[Stored data]
* * * *

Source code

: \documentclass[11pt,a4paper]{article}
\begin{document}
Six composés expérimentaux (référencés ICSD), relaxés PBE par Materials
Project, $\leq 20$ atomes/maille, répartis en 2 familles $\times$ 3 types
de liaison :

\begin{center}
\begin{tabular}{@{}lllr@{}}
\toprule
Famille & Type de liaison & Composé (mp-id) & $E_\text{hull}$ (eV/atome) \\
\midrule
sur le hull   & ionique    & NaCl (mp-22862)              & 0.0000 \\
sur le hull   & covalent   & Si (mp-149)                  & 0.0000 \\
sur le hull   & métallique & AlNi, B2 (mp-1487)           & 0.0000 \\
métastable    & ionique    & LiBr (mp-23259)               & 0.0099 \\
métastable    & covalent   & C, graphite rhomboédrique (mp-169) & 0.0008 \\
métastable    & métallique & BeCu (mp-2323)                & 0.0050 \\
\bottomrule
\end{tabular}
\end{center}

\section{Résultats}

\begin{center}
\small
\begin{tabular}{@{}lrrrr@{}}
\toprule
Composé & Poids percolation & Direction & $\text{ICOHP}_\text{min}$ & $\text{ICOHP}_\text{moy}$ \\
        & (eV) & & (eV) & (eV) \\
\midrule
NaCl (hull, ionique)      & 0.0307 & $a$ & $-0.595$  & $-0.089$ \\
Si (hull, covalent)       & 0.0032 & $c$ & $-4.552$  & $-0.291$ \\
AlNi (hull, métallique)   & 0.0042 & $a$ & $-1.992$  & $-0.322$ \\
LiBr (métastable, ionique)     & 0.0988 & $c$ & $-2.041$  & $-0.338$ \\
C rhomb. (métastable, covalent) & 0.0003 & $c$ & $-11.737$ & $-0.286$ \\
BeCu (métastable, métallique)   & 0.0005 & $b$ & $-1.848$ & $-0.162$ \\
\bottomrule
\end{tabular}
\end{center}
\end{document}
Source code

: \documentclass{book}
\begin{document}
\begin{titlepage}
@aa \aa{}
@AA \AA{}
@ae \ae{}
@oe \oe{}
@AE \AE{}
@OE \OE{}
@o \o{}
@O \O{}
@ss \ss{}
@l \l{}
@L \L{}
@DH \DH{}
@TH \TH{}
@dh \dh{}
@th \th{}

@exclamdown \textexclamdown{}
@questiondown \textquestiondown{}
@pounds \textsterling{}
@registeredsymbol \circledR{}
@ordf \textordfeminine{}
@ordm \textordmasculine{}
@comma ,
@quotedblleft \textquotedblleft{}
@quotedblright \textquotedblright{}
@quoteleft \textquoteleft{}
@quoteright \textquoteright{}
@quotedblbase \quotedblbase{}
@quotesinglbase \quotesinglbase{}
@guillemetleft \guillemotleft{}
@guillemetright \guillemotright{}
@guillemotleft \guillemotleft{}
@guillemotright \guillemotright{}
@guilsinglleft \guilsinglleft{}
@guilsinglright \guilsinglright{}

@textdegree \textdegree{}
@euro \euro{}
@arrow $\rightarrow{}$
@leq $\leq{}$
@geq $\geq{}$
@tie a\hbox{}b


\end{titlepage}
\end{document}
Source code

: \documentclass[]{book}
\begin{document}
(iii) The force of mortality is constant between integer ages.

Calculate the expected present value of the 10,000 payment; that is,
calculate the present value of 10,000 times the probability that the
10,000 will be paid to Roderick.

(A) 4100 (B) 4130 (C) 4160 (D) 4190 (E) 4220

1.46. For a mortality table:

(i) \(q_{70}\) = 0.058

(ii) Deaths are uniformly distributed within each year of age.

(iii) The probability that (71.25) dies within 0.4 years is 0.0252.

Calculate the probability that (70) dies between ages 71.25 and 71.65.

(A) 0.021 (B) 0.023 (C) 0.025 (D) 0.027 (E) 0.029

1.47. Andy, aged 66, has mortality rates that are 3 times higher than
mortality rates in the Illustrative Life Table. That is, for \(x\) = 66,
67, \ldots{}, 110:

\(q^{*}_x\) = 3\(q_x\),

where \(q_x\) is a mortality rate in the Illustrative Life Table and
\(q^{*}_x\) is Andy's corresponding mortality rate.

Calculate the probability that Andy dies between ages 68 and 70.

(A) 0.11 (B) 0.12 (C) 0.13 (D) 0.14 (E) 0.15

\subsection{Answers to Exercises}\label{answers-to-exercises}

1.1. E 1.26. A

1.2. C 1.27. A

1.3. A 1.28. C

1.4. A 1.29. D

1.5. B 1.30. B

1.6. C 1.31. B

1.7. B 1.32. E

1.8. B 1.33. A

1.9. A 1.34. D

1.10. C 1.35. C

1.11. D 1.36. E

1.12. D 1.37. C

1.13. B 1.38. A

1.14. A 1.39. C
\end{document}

* * * *

-- Exercise instructions --
If a line of the records holds the word "between", count it; report only the total.

-- Answer to this problem --
3